* **SUPPLIED INFORMATION**:
* * *

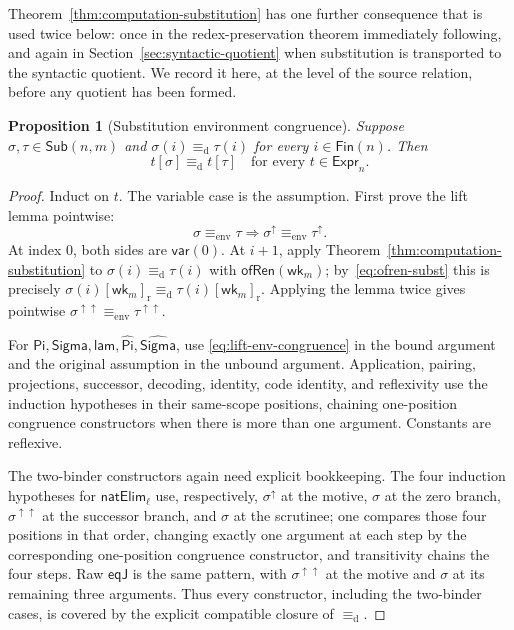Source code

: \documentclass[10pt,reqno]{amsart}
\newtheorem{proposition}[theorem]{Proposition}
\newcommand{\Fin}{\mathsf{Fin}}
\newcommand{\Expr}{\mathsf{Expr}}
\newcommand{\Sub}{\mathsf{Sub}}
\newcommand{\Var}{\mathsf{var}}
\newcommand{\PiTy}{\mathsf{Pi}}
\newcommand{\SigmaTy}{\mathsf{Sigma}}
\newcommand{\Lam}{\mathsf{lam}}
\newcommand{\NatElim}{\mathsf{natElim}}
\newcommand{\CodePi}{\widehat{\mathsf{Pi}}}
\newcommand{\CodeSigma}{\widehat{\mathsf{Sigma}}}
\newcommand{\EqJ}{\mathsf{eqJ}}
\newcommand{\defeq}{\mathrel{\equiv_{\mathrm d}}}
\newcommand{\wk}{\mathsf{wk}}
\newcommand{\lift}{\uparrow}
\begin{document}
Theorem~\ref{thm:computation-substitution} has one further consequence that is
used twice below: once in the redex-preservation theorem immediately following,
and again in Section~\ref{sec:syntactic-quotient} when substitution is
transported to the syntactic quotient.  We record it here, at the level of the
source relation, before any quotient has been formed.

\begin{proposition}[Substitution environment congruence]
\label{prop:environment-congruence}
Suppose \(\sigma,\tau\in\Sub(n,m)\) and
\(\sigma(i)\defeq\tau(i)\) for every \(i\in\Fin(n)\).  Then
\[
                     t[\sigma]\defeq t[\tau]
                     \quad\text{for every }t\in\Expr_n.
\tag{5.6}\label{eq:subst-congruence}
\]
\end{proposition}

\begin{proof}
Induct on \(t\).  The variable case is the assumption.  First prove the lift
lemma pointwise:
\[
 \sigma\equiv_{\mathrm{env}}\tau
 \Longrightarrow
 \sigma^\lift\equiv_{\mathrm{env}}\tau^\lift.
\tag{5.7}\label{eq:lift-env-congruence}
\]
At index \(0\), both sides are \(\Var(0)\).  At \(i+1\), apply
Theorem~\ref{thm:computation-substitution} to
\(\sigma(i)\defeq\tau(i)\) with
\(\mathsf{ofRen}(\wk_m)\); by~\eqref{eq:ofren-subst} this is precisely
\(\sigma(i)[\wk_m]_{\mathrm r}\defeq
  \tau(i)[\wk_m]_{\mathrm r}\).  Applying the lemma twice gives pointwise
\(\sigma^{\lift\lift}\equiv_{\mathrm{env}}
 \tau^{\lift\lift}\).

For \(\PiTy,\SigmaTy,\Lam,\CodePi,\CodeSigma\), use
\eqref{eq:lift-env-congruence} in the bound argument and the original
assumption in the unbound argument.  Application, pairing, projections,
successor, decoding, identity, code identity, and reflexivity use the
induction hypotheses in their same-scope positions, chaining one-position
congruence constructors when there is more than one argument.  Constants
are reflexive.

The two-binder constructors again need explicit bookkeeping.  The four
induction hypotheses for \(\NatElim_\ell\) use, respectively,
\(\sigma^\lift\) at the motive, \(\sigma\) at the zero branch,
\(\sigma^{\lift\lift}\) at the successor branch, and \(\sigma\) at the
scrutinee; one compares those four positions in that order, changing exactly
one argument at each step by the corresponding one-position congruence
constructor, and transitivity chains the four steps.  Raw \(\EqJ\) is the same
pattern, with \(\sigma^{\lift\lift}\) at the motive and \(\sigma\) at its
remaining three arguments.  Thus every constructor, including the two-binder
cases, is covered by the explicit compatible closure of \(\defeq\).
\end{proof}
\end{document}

* * *

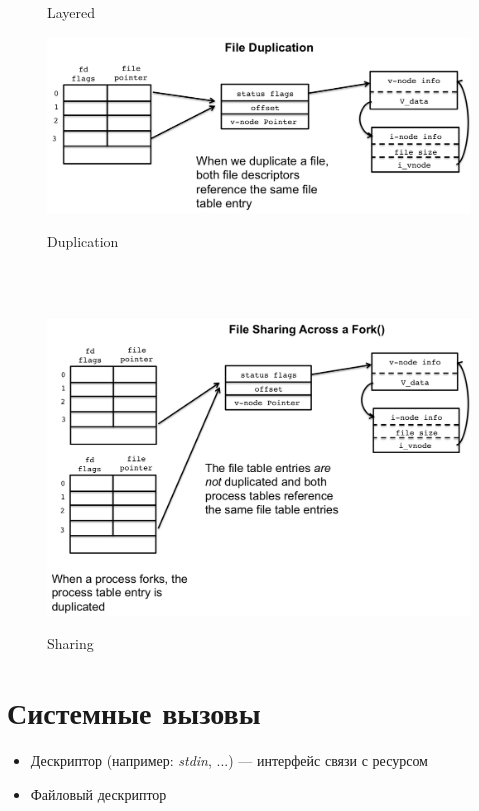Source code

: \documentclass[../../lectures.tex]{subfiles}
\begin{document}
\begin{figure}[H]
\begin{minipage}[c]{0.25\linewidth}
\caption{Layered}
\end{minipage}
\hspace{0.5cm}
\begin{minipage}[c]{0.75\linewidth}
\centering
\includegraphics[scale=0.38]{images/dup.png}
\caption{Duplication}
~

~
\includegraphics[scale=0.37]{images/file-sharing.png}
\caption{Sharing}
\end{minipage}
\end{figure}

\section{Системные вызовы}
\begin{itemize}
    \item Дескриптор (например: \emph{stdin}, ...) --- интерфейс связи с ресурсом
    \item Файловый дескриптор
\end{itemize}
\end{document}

* * *

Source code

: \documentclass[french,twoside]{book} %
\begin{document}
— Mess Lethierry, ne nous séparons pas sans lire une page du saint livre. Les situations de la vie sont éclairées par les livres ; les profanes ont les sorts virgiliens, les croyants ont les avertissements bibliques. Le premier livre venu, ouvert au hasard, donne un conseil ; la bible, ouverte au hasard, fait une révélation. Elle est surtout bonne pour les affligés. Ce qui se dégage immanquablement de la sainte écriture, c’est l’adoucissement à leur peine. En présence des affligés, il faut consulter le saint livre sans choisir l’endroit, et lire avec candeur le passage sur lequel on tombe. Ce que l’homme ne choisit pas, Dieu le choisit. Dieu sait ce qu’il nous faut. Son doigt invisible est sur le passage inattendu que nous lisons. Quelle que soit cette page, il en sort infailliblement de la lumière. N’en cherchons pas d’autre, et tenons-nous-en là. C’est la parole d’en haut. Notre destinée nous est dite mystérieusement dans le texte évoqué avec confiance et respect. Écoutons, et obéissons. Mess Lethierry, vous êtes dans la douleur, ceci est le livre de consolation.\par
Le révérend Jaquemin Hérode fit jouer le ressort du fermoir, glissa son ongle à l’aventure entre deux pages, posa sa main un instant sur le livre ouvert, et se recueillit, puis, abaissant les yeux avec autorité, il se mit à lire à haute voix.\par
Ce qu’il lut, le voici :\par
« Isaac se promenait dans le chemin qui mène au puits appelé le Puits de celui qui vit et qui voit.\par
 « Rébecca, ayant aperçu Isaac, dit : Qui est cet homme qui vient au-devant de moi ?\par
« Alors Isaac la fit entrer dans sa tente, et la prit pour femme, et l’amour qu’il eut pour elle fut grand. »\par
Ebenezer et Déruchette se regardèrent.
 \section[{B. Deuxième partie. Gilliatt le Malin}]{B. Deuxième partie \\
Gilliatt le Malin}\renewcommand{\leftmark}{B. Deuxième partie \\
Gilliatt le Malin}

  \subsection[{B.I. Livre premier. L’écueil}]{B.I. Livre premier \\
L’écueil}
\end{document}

* * *

* **EXERCISE**:
Will you return exactly the lines above from the one with "and again in" down to the one with "scrutinee; one compares", counting both as part of the range?

* **RESPONSE**:
and again in Section~\ref{sec:syntactic-quotient} when substitution is
transported to the syntactic quotient.  We record it here, at the level of the
source relation, before any quotient has been formed.

\begin{proposition}[Substitution environment congruence]
\label{prop:environment-congruence}
Suppose \(\sigma,\tau\in\Sub(n,m)\) and
\(\sigma(i)\defeq\tau(i)\) for every \(i\in\Fin(n)\).  Then
\[
                     t[\sigma]\defeq t[\tau]
                     \quad\text{for every }t\in\Expr_n.
\tag{5.6}\label{eq:subst-congruence}
\]
\end{proposition}

\begin{proof}
Induct on \(t\).  The variable case is the assumption.  First prove the lift
lemma pointwise:
\[
 \sigma\equiv_{\mathrm{env}}\tau
 \Longrightarrow
 \sigma^\lift\equiv_{\mathrm{env}}\tau^\lift.
\tag{5.7}\label{eq:lift-env-congruence}
\]
At index \(0\), both sides are \(\Var(0)\).  At \(i+1\), apply
Theorem~\ref{thm:computation-substitution} to
\(\sigma(i)\defeq\tau(i)\) with
\(\mathsf{ofRen}(\wk_m)\); by~\eqref{eq:ofren-subst} this is precisely
\(\sigma(i)[\wk_m]_{\mathrm r}\defeq
  \tau(i)[\wk_m]_{\mathrm r}\).  Applying the lemma twice gives pointwise
\(\sigma^{\lift\lift}\equiv_{\mathrm{env}}
 \tau^{\lift\lift}\).

For \(\PiTy,\SigmaTy,\Lam,\CodePi,\CodeSigma\), use
\eqref{eq:lift-env-congruence} in the bound argument and the original
assumption in the unbound argument.  Application, pairing, projections,
successor, decoding, identity, code identity, and reflexivity use the
induction hypotheses in their same-scope positions, chaining one-position
congruence constructors when there is more than one argument.  Constants
are reflexive.

The two-binder constructors again need explicit bookkeeping.  The four
induction hypotheses for \(\NatElim_\ell\) use, respectively,
\(\sigma^\lift\) at the motive, \(\sigma\) at the zero branch,
\(\sigma^{\lift\lift}\) at the successor branch, and \(\sigma\) at the
scrutinee; one compares those four positions in that order, changing exactly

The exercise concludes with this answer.